Accueil > Le dernier échec d’une mauvaise Europe

de Astrit Dakli traduit de l’italien par Karl&Rosa
Encore une fois l’Union Européenne se trouve face à un échec, l’énième de son histoire récente. Non pas l’échec de grands projets politiques ou de grands idéaux, désormais déjà passés : sur les rives de la Volga, son plus grand fleuve, l’Europe s’est ensablée sur de pures, questions de commerce, très banales, qui devraient être – celles-là au moins – le top de son répertoire.
Et il faut constater encore une fois que l’échec est le fruit direct de la myopie avec laquelle, dans les années 90, l’Union a poursuivi l’annexion économique pure et simple de ce qui était l’Europe réal socialiste et soviétique : en ne faisant aucun cas des différences sociales et politiques qui par cette annexion allaient être « importées » et en ne pensant nullement à adapter, d’abord, ses propres structures et ses propres méthodes de fonctionnement. C’est-à-dire sans réfléchir au fait élémentaire que décider à vingt sept est toujours et en tout cas beaucoup plus compliqué que décider à six – et les mécanismes de l’Europe communautaire ont été conçus pour une Union à six, non pas à vingt sept.

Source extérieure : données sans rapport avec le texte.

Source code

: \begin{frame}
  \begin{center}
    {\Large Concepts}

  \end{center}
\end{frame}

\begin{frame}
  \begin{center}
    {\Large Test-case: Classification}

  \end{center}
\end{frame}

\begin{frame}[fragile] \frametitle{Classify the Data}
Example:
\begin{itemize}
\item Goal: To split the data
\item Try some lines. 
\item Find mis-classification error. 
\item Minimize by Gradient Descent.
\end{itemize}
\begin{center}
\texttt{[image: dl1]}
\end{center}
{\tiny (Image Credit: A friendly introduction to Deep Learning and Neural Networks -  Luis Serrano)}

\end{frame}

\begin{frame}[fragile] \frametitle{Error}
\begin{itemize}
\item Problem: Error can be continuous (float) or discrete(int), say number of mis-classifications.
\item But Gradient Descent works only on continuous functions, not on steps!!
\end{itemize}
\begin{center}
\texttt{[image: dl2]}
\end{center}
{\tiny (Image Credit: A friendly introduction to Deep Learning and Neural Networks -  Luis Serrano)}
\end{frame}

Au contraire, les seigneurs de l’Europe de l’après Mur ont pensé que leur énorme supériorité économique allait automatiquement entraîner leur plein contrôle politique sur les nouveaux membres fraîchement accueillis. C’est à cause de cette illusion absurde que le nationalisme extrême et souvent obtus qui caractérise depuis le premier jour nombre de gouvernements (et de sociétés) de l’ancien « camp socialiste » - avec lequel maintenant doivent forcément « solidariser » aussi les grands pays de la « vieille Europe » qui auraient toute autre attitude et tous autres intérêts – a entraîné d’abord la paralysie politique (en donnant de l’espace et des raisons aux eurosceptiques et en offrant une aide inespérée aux adversaires de l’Europe de l’administration USA) et maintenant aussi une grave impasse économique.

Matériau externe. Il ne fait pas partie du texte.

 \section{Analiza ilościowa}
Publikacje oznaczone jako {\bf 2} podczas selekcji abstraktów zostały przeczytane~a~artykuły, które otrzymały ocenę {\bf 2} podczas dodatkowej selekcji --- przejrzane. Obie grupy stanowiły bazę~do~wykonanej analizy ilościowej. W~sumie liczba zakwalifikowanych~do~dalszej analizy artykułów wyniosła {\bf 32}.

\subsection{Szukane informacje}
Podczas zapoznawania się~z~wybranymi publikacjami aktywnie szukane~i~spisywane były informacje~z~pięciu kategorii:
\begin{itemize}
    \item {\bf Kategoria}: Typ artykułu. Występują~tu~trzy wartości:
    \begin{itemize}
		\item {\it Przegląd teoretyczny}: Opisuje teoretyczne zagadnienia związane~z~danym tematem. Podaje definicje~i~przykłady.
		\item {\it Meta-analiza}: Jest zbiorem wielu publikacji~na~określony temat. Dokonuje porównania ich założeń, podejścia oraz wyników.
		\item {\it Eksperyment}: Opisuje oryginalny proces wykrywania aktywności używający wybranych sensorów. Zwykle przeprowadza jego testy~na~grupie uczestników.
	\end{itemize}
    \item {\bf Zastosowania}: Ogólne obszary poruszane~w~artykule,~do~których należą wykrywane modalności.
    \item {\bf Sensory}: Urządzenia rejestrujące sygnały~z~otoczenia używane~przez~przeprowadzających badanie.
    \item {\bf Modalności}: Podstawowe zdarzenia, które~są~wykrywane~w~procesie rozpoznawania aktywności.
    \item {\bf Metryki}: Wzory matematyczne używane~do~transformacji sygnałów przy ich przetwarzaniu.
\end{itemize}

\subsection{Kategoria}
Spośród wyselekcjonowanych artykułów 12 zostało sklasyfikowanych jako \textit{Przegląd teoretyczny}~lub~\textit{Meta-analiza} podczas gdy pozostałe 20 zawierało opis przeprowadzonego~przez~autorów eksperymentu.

L’allure des relations avec Moscou est exemplaire. La plus grande partie de l’Europe communautaire – y compris, au fond, même les pays de l’Est – aurait un fort intérêt à signer un accord global avec la Russie garantissant non seulement les approvisionnements énergétiques mais aussi l’accès aux réserves, au marché et au réseau de distribution de l’énergie sur le territoire russe – en offrant en échange un meilleur accès des capitaux russes à l’économie européenne et une plus grande liberté dans le trafic des marchandises et la circulation des personnes, mais cet accord est bloqué sine die par de stupides conflits bilatéraux qui ne sont dictés que par une fierté nationale mal comprise et par la volonté de se montrer « indépendants » vis-à-vis des anciens dominateurs. Ainsi tout le monde y perd – et les Européens plus que les Russes.

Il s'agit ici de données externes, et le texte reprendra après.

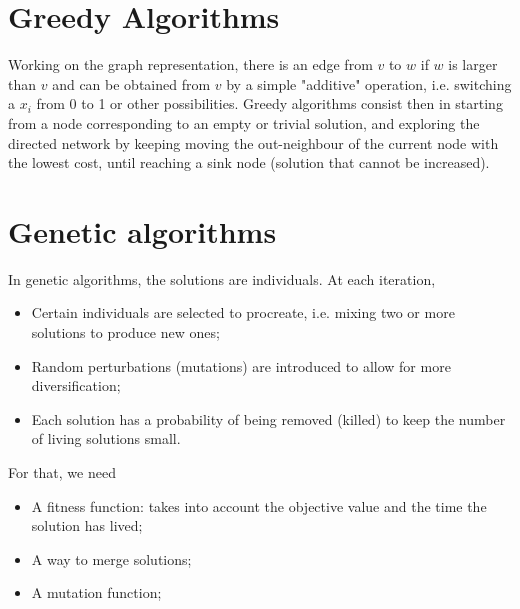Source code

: \documentclass[11pt, openany]{report}
\theoremstyle{definition}
\begin{document}
\section{Greedy Algorithms}
Working on the graph representation, there is an edge from $v$ to $w$ if $w$ is larger than $v$ and can be obtained from $v$ by a simple "additive" operation, i.e. switching a $x_i$ from 0 to 1 or other possibilities. Greedy algorithms consist then in starting from a node corresponding to an empty or trivial solution, and exploring the directed network by keeping moving the out-neighbour of the current node with the lowest cost, until reaching a sink node (solution that cannot be increased). 
\section{Genetic algorithms}
In genetic algorithms, the solutions are individuals. At each iteration,
\begin{itemize}
    \item Certain individuals are selected to procreate, i.e. mixing two or more solutions to produce new ones;
    \item Random perturbations (mutations) are introduced to allow for more diversification;
    \item Each solution has a probability of being removed (killed) to keep the number of living solutions small. 
\end{itemize}
For that, we need 
\begin{itemize}
    \item A fitness function: takes into account the objective value and the time the solution has lived;
    \item A way to merge solutions;
    \item A mutation function;
\end{itemize}
\end{document}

Si les choses vont si mal quand on parle argent, nous pouvons imaginer quelles sont les perspectives pour les discours sur la politique et les idéaux, la constitution et les droits. La chancelière Angela Merkel voulait conclure le semestre de leadership européenne de l’Allemagne par des pas en avant dans cette direction : elle l’achève par des pas en arrière sur tout.